● **Aim of the task**
Transcribe each entry shown below with no difference from the original.

** Dataset extract follows **

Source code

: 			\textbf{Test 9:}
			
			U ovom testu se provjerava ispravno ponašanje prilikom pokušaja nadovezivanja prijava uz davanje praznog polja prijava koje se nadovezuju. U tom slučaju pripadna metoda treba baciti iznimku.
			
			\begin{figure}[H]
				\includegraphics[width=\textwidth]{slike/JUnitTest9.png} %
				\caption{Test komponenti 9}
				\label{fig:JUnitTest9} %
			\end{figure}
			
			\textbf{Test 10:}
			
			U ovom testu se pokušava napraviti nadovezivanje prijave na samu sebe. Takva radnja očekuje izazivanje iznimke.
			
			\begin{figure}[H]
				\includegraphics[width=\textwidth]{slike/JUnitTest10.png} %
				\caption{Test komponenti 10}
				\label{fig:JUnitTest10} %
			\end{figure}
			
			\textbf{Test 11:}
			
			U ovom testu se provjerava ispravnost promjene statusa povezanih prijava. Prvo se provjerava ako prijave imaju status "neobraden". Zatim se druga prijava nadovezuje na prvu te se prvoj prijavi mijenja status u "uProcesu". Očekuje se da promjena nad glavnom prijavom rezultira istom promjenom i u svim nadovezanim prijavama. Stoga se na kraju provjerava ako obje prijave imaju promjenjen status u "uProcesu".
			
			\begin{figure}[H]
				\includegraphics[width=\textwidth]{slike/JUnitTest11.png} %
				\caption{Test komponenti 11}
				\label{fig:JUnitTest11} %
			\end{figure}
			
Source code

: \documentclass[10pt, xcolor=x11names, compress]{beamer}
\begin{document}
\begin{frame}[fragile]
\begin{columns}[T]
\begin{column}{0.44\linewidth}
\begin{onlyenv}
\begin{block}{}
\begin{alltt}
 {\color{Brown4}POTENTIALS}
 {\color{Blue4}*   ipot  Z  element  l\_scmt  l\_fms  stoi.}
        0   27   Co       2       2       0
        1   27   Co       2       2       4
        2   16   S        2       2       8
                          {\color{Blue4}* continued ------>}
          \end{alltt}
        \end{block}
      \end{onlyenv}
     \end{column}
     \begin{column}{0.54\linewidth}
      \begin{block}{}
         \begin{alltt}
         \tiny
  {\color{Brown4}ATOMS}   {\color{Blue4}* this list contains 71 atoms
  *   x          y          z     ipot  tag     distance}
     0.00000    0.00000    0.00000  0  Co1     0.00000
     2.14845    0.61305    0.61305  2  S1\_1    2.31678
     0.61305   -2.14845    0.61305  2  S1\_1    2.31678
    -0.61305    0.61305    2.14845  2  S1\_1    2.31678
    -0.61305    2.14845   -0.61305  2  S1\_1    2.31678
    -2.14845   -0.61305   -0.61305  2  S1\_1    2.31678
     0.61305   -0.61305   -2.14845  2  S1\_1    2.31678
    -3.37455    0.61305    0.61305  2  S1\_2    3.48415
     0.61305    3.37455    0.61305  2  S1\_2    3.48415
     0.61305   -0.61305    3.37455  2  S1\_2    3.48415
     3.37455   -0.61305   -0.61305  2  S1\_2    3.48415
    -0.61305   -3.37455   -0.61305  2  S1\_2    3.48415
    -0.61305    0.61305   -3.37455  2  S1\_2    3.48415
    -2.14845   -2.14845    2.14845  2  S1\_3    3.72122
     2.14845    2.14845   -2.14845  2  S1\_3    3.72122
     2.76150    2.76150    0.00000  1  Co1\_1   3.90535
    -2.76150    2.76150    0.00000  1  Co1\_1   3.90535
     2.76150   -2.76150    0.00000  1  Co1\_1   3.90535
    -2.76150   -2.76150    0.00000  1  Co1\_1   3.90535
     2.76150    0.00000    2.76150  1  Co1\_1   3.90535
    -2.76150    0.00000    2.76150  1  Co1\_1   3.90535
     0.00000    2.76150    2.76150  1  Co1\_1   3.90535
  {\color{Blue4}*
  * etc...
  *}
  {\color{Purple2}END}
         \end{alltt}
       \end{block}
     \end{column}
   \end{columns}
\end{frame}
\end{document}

** End of Dataset extract **

● **Reply to the exercise**
Source code

: 			\textbf{Test 9:}
			
			U ovom testu se provjerava ispravno ponašanje prilikom pokušaja nadovezivanja prijava uz davanje praznog polja prijava koje se nadovezuju. U tom slučaju pripadna metoda treba baciti iznimku.
			
			\begin{figure}[H]
				\includegraphics[width=\textwidth]{slike/JUnitTest9.png} %
				\caption{Test komponenti 9}
				\label{fig:JUnitTest9} %
			\end{figure}
			
			\textbf{Test 10:}
			
			U ovom testu se pokušava napraviti nadovezivanje prijave na samu sebe. Takva radnja očekuje izazivanje iznimke.
			
			\begin{figure}[H]
				\includegraphics[width=\textwidth]{slike/JUnitTest10.png} %
				\caption{Test komponenti 10}
				\label{fig:JUnitTest10} %
			\end{figure}
			
			\textbf{Test 11:}
			
			U ovom testu se provjerava ispravnost promjene statusa povezanih prijava. Prvo se provjerava ako prijave imaju status "neobraden". Zatim se druga prijava nadovezuje na prvu te se prvoj prijavi mijenja status u "uProcesu". Očekuje se da promjena nad glavnom prijavom rezultira istom promjenom i u svim nadovezanim prijavama. Stoga se na kraju provjerava ako obje prijave imaju promjenjen status u "uProcesu".
			
			\begin{figure}[H]
				\includegraphics[width=\textwidth]{slike/JUnitTest11.png} %
				\caption{Test komponenti 11}
				\label{fig:JUnitTest11} %
			\end{figure}
			
Source code

: \documentclass[10pt, xcolor=x11names, compress]{beamer}
\begin{document}
\begin{frame}[fragile]
\begin{columns}[T]
\begin{column}{0.44\linewidth}
\begin{onlyenv}
\begin{block}{}
\begin{alltt}
 {\color{Brown4}POTENTIALS}
 {\color{Blue4}*   ipot  Z  element  l\_scmt  l\_fms  stoi.}
        0   27   Co       2       2       0
        1   27   Co       2       2       4
        2   16   S        2       2       8
                          {\color{Blue4}* continued ------>}
          \end{alltt}
        \end{block}
      \end{onlyenv}
     \end{column}
     \begin{column}{0.54\linewidth}
      \begin{block}{}
         \begin{alltt}
         \tiny
  {\color{Brown4}ATOMS}   {\color{Blue4}* this list contains 71 atoms
  *   x          y          z     ipot  tag     distance}
     0.00000    0.00000    0.00000  0  Co1     0.00000
     2.14845    0.61305    0.61305  2  S1\_1    2.31678
     0.61305   -2.14845    0.61305  2  S1\_1    2.31678
    -0.61305    0.61305    2.14845  2  S1\_1    2.31678
    -0.61305    2.14845   -0.61305  2  S1\_1    2.31678
    -2.14845   -0.61305   -0.61305  2  S1\_1    2.31678
     0.61305   -0.61305   -2.14845  2  S1\_1    2.31678
    -3.37455    0.61305    0.61305  2  S1\_2    3.48415
     0.61305    3.37455    0.61305  2  S1\_2    3.48415
     0.61305   -0.61305    3.37455  2  S1\_2    3.48415
     3.37455   -0.61305   -0.61305  2  S1\_2    3.48415
    -0.61305   -3.37455   -0.61305  2  S1\_2    3.48415
    -0.61305    0.61305   -3.37455  2  S1\_2    3.48415
    -2.14845   -2.14845    2.14845  2  S1\_3    3.72122
     2.14845    2.14845   -2.14845  2  S1\_3    3.72122
     2.76150    2.76150    0.00000  1  Co1\_1   3.90535
    -2.76150    2.76150    0.00000  1  Co1\_1   3.90535
     2.76150   -2.76150    0.00000  1  Co1\_1   3.90535
    -2.76150   -2.76150    0.00000  1  Co1\_1   3.90535
     2.76150    0.00000    2.76150  1  Co1\_1   3.90535
    -2.76150    0.00000    2.76150  1  Co1\_1   3.90535
     0.00000    2.76150    2.76150  1  Co1\_1   3.90535
  {\color{Blue4}*
  * etc...
  *}
  {\color{Purple2}END}
         \end{alltt}
       \end{block}
     \end{column}
   \end{columns}
\end{frame}
\end{document}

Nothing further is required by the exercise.